Work instructions:
Repeat the first line of the listing and each line after it, exactly, through the line containing "ERC-1559提出了一种基".

*** Opening of Information supplied ***

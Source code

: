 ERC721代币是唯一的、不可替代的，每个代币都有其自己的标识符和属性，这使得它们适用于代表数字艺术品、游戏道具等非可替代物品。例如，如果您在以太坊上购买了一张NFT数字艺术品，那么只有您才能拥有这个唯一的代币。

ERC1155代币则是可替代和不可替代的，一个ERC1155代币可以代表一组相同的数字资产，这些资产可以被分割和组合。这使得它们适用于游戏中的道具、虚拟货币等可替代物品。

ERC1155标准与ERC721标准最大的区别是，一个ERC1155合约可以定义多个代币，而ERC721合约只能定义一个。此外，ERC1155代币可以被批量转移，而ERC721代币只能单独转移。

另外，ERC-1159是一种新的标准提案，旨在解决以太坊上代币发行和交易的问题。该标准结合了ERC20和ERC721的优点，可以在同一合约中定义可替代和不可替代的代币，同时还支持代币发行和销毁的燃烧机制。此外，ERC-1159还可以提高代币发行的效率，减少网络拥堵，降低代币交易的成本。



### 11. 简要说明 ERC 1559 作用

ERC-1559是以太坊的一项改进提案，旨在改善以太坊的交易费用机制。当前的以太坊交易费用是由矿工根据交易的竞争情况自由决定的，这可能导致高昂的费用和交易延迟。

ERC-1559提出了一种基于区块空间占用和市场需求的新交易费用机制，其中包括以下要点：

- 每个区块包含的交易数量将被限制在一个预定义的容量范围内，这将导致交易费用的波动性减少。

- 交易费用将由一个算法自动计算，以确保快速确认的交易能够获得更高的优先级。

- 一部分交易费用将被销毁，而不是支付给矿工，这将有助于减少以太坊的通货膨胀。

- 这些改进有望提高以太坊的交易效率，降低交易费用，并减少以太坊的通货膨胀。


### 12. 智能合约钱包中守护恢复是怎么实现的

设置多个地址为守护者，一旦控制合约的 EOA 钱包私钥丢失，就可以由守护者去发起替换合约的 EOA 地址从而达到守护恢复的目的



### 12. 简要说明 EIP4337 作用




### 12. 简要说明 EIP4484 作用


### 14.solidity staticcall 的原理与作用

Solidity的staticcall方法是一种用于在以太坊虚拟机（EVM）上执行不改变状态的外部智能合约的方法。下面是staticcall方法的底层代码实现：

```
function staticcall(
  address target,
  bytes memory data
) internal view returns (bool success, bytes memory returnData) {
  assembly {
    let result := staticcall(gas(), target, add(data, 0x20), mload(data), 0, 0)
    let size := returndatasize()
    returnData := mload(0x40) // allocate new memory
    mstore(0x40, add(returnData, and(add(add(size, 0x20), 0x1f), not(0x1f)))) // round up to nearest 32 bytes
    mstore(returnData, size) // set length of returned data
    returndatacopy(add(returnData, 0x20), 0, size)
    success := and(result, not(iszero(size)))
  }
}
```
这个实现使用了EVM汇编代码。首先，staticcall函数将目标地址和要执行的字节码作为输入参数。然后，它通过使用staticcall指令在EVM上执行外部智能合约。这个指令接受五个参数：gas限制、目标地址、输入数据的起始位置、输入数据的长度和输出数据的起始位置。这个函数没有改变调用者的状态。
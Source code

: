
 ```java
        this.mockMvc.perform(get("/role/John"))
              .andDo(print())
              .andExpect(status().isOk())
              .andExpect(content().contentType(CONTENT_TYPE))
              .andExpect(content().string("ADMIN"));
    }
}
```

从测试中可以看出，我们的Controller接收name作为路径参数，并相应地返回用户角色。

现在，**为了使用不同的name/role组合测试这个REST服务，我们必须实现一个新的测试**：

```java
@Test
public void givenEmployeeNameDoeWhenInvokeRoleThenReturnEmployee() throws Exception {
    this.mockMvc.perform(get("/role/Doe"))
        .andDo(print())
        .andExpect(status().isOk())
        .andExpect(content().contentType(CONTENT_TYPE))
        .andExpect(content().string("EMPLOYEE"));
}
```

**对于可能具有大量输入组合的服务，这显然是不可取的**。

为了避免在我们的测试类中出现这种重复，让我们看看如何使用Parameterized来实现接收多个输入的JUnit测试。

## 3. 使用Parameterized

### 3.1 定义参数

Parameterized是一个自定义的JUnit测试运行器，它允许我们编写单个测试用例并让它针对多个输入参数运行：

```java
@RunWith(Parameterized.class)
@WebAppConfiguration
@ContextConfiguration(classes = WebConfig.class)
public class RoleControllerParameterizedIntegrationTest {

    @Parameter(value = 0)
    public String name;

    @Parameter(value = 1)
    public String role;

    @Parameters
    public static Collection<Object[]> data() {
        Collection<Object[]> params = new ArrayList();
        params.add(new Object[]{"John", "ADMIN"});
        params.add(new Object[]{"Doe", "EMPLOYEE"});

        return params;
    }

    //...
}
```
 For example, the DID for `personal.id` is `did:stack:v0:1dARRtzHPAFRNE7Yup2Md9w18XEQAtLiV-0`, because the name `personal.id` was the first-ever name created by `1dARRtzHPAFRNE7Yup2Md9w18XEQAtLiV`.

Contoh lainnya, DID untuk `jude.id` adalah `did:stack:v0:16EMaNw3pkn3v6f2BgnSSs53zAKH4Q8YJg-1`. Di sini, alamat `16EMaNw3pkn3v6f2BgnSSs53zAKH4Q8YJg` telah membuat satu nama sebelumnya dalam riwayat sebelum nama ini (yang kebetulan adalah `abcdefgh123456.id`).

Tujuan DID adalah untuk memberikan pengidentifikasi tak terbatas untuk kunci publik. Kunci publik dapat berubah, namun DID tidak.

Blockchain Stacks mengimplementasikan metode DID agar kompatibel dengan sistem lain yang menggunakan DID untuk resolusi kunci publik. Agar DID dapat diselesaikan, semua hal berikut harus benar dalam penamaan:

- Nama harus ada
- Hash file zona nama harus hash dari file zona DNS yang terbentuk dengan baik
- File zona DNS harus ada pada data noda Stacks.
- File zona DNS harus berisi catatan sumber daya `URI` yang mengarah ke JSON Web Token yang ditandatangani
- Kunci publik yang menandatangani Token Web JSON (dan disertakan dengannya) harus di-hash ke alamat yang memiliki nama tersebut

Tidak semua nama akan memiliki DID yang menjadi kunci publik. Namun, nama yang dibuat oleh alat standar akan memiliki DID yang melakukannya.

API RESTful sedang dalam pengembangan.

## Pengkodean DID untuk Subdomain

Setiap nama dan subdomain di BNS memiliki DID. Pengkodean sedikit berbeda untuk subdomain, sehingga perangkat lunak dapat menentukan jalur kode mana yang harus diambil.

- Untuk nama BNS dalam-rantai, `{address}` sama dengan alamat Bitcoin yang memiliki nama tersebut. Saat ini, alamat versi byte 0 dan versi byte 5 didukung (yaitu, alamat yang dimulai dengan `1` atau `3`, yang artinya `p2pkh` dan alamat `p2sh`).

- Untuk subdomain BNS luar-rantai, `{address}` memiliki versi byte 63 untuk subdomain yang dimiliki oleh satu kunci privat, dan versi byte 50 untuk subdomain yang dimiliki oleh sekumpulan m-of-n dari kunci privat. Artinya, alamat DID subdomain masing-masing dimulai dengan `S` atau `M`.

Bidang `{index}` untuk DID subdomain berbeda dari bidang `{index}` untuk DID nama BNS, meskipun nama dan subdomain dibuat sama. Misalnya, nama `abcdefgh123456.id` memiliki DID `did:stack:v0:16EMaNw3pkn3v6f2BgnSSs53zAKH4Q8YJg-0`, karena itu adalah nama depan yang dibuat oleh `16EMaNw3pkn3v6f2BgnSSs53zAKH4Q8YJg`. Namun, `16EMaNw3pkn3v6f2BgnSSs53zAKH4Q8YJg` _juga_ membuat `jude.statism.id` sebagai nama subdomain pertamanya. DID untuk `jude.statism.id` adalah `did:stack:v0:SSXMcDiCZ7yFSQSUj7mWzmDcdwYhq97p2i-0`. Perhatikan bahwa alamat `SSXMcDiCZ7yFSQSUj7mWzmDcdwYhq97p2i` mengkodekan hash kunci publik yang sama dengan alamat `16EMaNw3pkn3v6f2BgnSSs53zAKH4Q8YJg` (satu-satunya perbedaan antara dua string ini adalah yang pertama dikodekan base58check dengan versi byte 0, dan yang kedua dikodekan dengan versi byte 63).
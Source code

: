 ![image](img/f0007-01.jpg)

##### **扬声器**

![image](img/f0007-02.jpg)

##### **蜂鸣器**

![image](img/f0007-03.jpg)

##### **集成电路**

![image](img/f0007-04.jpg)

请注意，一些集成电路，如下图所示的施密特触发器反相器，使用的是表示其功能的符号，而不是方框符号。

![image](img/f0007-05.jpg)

*** Close of Information supplied ***

Answer to the exercise:
Source code

: ERC721代币是唯一的、不可替代的，每个代币都有其自己的标识符和属性，这使得它们适用于代表数字艺术品、游戏道具等非可替代物品。例如，如果您在以太坊上购买了一张NFT数字艺术品，那么只有您才能拥有这个唯一的代币。

ERC1155代币则是可替代和不可替代的，一个ERC1155代币可以代表一组相同的数字资产，这些资产可以被分割和组合。这使得它们适用于游戏中的道具、虚拟货币等可替代物品。

ERC1155标准与ERC721标准最大的区别是，一个ERC1155合约可以定义多个代币，而ERC721合约只能定义一个。此外，ERC1155代币可以被批量转移，而ERC721代币只能单独转移。

另外，ERC-1159是一种新的标准提案，旨在解决以太坊上代币发行和交易的问题。该标准结合了ERC20和ERC721的优点，可以在同一合约中定义可替代和不可替代的代币，同时还支持代币发行和销毁的燃烧机制。此外，ERC-1159还可以提高代币发行的效率，减少网络拥堵，降低代币交易的成本。



### 11. 简要说明 ERC 1559 作用

ERC-1559是以太坊的一项改进提案，旨在改善以太坊的交易费用机制。当前的以太坊交易费用是由矿工根据交易的竞争情况自由决定的，这可能导致高昂的费用和交易延迟。

ERC-1559提出了一种基于区块空间占用和市场需求的新交易费用机制，其中包括以下要点：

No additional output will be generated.